*WORK ORDER*
Which lines of the entries contain the word "generate"? Please list them.

━━━ DATA PROVIDED ━━━

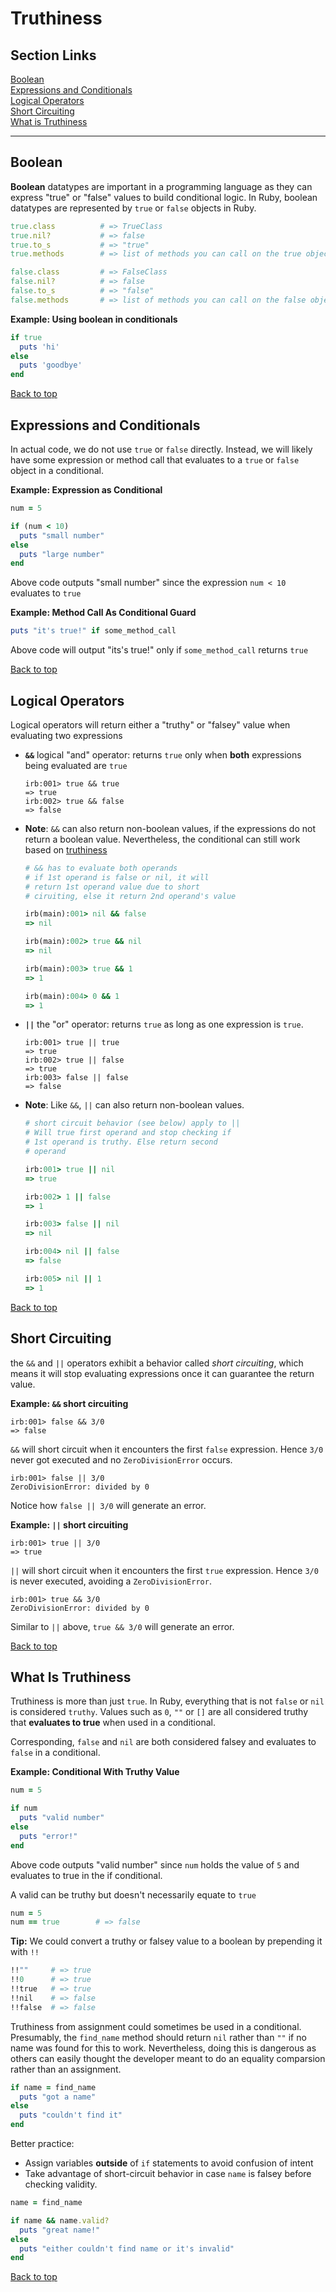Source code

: # Truthiness

## Section Links
[Boolean](#boolean)\
[Expressions and Conditionals](#expressions-and-conditionals)\
[Logical Operators](#logical-operators)\
[Short Circuiting](#short-circuiting)\
[What is Truthiness](#what-is-truthiness)

---

## Boolean
**Boolean** datatypes are important in a programming language as they can express "true" or "false" values to build conditional logic. In Ruby, boolean datatypes are represented by `true` or `false` objects in Ruby.
```ruby
true.class          # => TrueClass
true.nil?           # => false
true.to_s           # => "true"
true.methods        # => list of methods you can call on the true object

false.class         # => FalseClass
false.nil?          # => false
false.to_s          # => "false"
false.methods       # => list of methods you can call on the false object
```

**Example: Using boolean in conditionals**
```ruby
if true
  puts 'hi'
else
  puts 'goodbye'
end
```

[Back to top](#section-links)


## Expressions and Conditionals
In actual code, we do not use `true` or `false` directly. Instead, we will likely have some expression or method call that evaluates to a `true` or `false` object in a conditional.

**Example: Expression as Conditional**
```ruby
num = 5

if (num < 10)
  puts "small number"
else
  puts "large number"
end
```
Above code outputs "small number" since the expression `num < 10` evaluates to `true`

**Example: Method Call As Conditional Guard**
```ruby
puts "it's true!" if some_method_call
```
Above code will output "its's true!" only if `some_method_call` returns `true`

[Back to top](#section-links)


## Logical Operators
Logical operators will return either a "truthy" or "falsey" value when evaluating two expressions
- **`&&`** logical "and" operator: returns `true` only when **both** expressions being evaluated are `true`
	```irb
	irb:001> true && true
	=> true
	irb:002> true && false
	=> false
	```

- **Note**: `&&` can also return non-boolean values, if the expressions do not return a boolean value. Nevertheless, the conditional can still work based on [truthiness](#what-is-truthiness)
	```ruby
	# && has to evaluate both operands
	# if 1st operand is false or nil, it will
	# return 1st operand value due to short 
	# ciruiting, else it return 2nd operand's value
	
	irb(main):001> nil && false
	=> nil

	irb(main):002> true && nil
	=> nil

	irb(main):003> true && 1
	=> 1

	irb(main):004> 0 && 1
    => 1
	```

- **`||`** the "or" operator: returns `true` as long as one expression is `true`.
	```irb
	irb:001> true || true
	=> true
	irb:002> true || false 
	=> true
	irb:003> false || false 
	=> false
	```

- **Note**: Like `&&`, `||` can also return non-boolean values.
	```ruby
	# short circuit behavior (see below) apply to ||
	# Will true first operand and stop checking if 
	# 1st operand is truthy. Else return second 
	# operand
	
	irb:001> true || nil
	=> true
	
	irb:002> 1 || false
	=> 1
	
	irb:003> false || nil
	=> nil
	
	irb:004> nil || false
	=> false
	
	irb:005> nil || 1
	=> 1
	```

[Back to top](#section-links)


## Short Circuiting
the `&&` and `||` operators exhibit a behavior called _short circuiting_, which means it will stop evaluating expressions once it can guarantee the return value.

**Example: `&&` short circuiting** 
```irb
irb:001> false && 3/0
=> false
```
`&&` will short circuit when it encounters the first `false` expression. Hence `3/0` never got executed and no `ZeroDivisionError` occurs.
	
```irb
irb:001> false || 3/0
ZeroDivisionError: divided by 0
```
Notice how `false || 3/0` will generate an error.

**Example: `||` short circuiting**
```irb
irb:001> true || 3/0
=> true
```
`||` will short circuit when it encounters the first `true` expression. Hence `3/0` is never executed, avoiding a `ZeroDivisionError`.

```irb
irb:001> true && 3/0
ZeroDivisionError: divided by 0
```
Similar to `||` above, `true && 3/0` will generate an error.

[Back to top](#section-links)


## What Is Truthiness
Truthiness is more than just `true`. In Ruby, everything that is not `false` or `nil` is considered `truthy`. Values such as `0`, `""` or `[]` are all considered truthy that **evaluates to true** when used in a conditional. 

Corresponding, `false` and `nil` are both considered falsey and evaluates to `false` in a conditional.

**Example: Conditional With Truthy Value**
```ruby
num = 5

if num
  puts "valid number"
else
  puts "error!"
end
```
Above code outputs "valid number" since `num` holds the value of `5` and evaluates to true in the if conditional.

A valid can be truthy but doesn't necessarily equate to `true`
```ruby
num = 5
num == true        # => false
```

**Tip:** We could convert a truthy or falsey value to a boolean by prepending it with `!!`
```ruby
!!""     # => true
!!0      # => true
!!true   # => true
!!nil    # => false
!!false  # => false
```

Truthiness from assignment could sometimes be used in a conditional. Presumably, the `find_name` method should return `nil` rather than `""` if no name was found for this to work. Nevertheless, doing this is dangerous as others can easily thought the developer meant to do an equality comparsion rather than an assignment.  
```ruby
if name = find_name
  puts "got a name"
else
  puts "couldn't find it"
end
```
 
Better practice:
- Assign variables **outside** of `if` statements to avoid confusion of intent
- Take advantage of short-circuit behavior in case `name` is falsey before checking validity.
```ruby
name = find_name

if name && name.valid?
  puts "great name!"
else
  puts "either couldn't find name or it's invalid"
end
```

[Back to top](#section-links)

━━━

*SOLVED EXERCISE*
Notice how `false || 3/0` will generate an error.
Similar to `||` above, `true && 3/0` will generate an error.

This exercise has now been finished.